Мы упорно набирали летную силу: летали отрядами-тройками и стояли в строю, что слева, что справа, как припаянные; выполняли полеты с двумя ракетами под плоскостями и с одной подвешенной под крылом, при этом взлет и посадка с разновесом представляли определенные трудности, и их преодоление добавляло нам уверенности в собственных силах. Мы бросали в широком высотном диапазоне разнообразные по назначению и калибру бомбы. Мой штурман, лейтенант Валера Тарасов, делал это как-то особенно бесстрашно и лихо. Однажды на полигоне Калиновка в Крыму при работе с предельно малых высот мы не успевали выйти на цель, и он дал команду на резкий отворот от нее с глубоким креном. Бомба была сброшена в развороте, пошла по дуге и попала точно в перекрестье.
У нас был снайперский экипаж, но и на старуху бывает проруха. При очередном бомбометании с 200 метров на полигоне Херсон Валера где-то ошибся в отсчете дальности до цели. А как это бывает по закону подлости, контрольные рубежи, которые мы проходили с ошибкой, нам уверенно подтверждала полигонная служба. До сброса оставалось уже немного, и экипаж был готов к бомбометанию, но я, глядя за борт, видел странную картину: под нами были дороги, по ним бежали машины, проскакивали поселки с садами, людьми и животными. Я в резкой форме обратил на это внимание своего «бомбардира», на что получил дерзкий ответ «отродья хамского» (так Петр I называл штурманов), мол, его учили тому, что он делает, пять лет, и если ему кто-то не доверяет, то пусть сунет свой нос в прицел и работает сам. Нос я сунул. Штурман откинулся к борту, а я, свесившись с командирского кресла, посмотрел на экран его локатора. Электронная обстановка соответствовала. На полигоне для этих целей выставляются в определенном порядке громадные железные щиты, которые и формируют определенный «узор» на самолетном локаторе. Я заколебался. Второй летчик получил подтверждение последнего контрольного рубежа. Вроде все в норме, но что-то было не так.
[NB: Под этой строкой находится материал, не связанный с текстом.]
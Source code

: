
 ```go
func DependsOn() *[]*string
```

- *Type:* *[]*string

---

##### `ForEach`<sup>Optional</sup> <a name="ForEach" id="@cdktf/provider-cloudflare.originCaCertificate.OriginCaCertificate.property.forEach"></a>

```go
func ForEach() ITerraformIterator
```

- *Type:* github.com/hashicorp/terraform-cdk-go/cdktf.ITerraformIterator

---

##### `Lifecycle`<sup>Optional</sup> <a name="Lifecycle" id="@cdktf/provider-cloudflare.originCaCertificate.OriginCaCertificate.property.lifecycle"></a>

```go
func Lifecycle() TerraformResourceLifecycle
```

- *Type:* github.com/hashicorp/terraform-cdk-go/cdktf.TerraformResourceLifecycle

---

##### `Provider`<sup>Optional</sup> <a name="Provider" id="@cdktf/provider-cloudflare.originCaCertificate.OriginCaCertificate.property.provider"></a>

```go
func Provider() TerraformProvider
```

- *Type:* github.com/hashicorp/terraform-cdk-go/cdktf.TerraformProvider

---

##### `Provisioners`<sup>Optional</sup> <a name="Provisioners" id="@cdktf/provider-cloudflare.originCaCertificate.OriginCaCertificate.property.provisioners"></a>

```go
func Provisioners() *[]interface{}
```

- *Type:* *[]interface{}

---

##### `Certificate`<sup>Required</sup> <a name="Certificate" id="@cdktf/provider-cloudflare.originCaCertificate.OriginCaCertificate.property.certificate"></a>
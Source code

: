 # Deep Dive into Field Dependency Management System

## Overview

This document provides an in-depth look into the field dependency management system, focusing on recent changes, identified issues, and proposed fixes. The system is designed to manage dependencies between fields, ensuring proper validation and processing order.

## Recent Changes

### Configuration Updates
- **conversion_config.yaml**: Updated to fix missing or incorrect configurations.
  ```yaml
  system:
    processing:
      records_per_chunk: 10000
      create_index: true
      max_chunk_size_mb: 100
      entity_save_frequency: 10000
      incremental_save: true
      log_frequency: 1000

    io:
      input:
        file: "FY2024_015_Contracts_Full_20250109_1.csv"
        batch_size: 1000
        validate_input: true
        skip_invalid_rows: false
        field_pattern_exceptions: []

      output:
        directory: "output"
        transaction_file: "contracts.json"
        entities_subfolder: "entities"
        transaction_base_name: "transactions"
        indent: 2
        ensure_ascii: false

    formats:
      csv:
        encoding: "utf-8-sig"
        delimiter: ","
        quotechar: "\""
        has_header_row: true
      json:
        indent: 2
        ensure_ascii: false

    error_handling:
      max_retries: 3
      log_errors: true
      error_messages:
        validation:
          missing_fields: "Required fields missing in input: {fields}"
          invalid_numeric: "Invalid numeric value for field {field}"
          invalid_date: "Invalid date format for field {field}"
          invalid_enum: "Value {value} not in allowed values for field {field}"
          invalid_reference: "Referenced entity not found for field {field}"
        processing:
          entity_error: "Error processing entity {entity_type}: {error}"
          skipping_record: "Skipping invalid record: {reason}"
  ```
Не сумев противостоять напористому авторитету навигатора и подтверждающим данным с земли, я проявил слабину и дал разрешение на работу. Люки были открыты, автомат сброса авиабомб взведен, оставались секунды до совершения роковой ошибки. В последнее мгновение я взмолился: «Валера, ну посмотри ты вниз!» Видно, что-то екнуло и у него, потому что он выключил цепи питания вооружения и закрыл бомболюки. «Проход холостым, для просмотра!» – доложил наш правый пилот. И вдруг, после минутного замешательства, с земли нам выдали реальную дальность до цели. Ничего не понимая, мы продолжали полет, и через мгновение увидели три трактора, которые двигались по полю в такой же конфигурации, в какой были расположены и полигонные металлические уголковые отражатели. А затем пошли пески, буруны и изрытая воронками пустынная местность, предназначенная для боевого применения авиационного оружия. И только потом – наши цели. Еще чуть-чуть – и тюрьма готова была бы принять нас в свои объятия.